Goal of the exercise. Print exactly the lines from the line with "The documentation for" to the last line of the data, please, both included.

Records for this exercise.
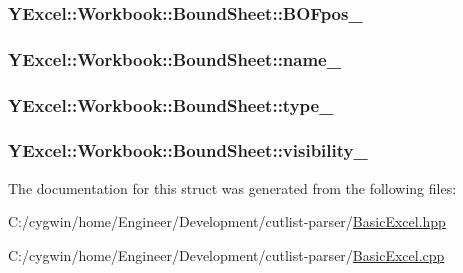 \subsubsection[{B\+O\+Fpos\+\_\+}]{ Y\+Excel\+::\+Workbook\+::\+Bound\+Sheet\+::\+B\+O\+Fpos\+\_\+}\label{struct_y_excel_1_1_workbook_1_1_bound_sheet_acef056c4060806736aeb519580b50342}
\hypertarget{struct_y_excel_1_1_workbook_1_1_bound_sheet_aad8f841da0db30cf1981b0ec84c71f63}{}
\subsubsection[{name\+\_\+}]{ Y\+Excel\+::\+Workbook\+::\+Bound\+Sheet\+::name\+\_\+}\label{struct_y_excel_1_1_workbook_1_1_bound_sheet_aad8f841da0db30cf1981b0ec84c71f63}
\hypertarget{struct_y_excel_1_1_workbook_1_1_bound_sheet_a6e7b56ac49d75d6d38ad98794925ada4}{}
\subsubsection[{type\+\_\+}]{ Y\+Excel\+::\+Workbook\+::\+Bound\+Sheet\+::type\+\_\+}\label{struct_y_excel_1_1_workbook_1_1_bound_sheet_a6e7b56ac49d75d6d38ad98794925ada4}
\hypertarget{struct_y_excel_1_1_workbook_1_1_bound_sheet_ae59ccb1998e05fb32b4df9217144b8bd}{}
\subsubsection[{visibility\+\_\+}]{ Y\+Excel\+::\+Workbook\+::\+Bound\+Sheet\+::visibility\+\_\+}\label{struct_y_excel_1_1_workbook_1_1_bound_sheet_ae59ccb1998e05fb32b4df9217144b8bd}


The documentation for this struct was generated from the following files\+:\begin{DoxyCompactItemize}
\item 
C\+:/cygwin/home/\+Engineer/\+Development/cutlist-\/parser/\hyperlink{_basic_excel_8hpp}{Basic\+Excel.\+hpp}\item 
C\+:/cygwin/home/\+Engineer/\+Development/cutlist-\/parser/\hyperlink{_basic_excel_8cpp}{Basic\+Excel.\+cpp}\end{DoxyCompactItemize}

Response to this task.
The documentation for this struct was generated from the following files\+:\begin{DoxyCompactItemize}
\item 
C\+:/cygwin/home/\+Engineer/\+Development/cutlist-\/parser/\hyperlink{_basic_excel_8hpp}{Basic\+Excel.\+hpp}\item 
C\+:/cygwin/home/\+Engineer/\+Development/cutlist-\/parser/\hyperlink{_basic_excel_8cpp}{Basic\+Excel.\+cpp}\end{DoxyCompactItemize}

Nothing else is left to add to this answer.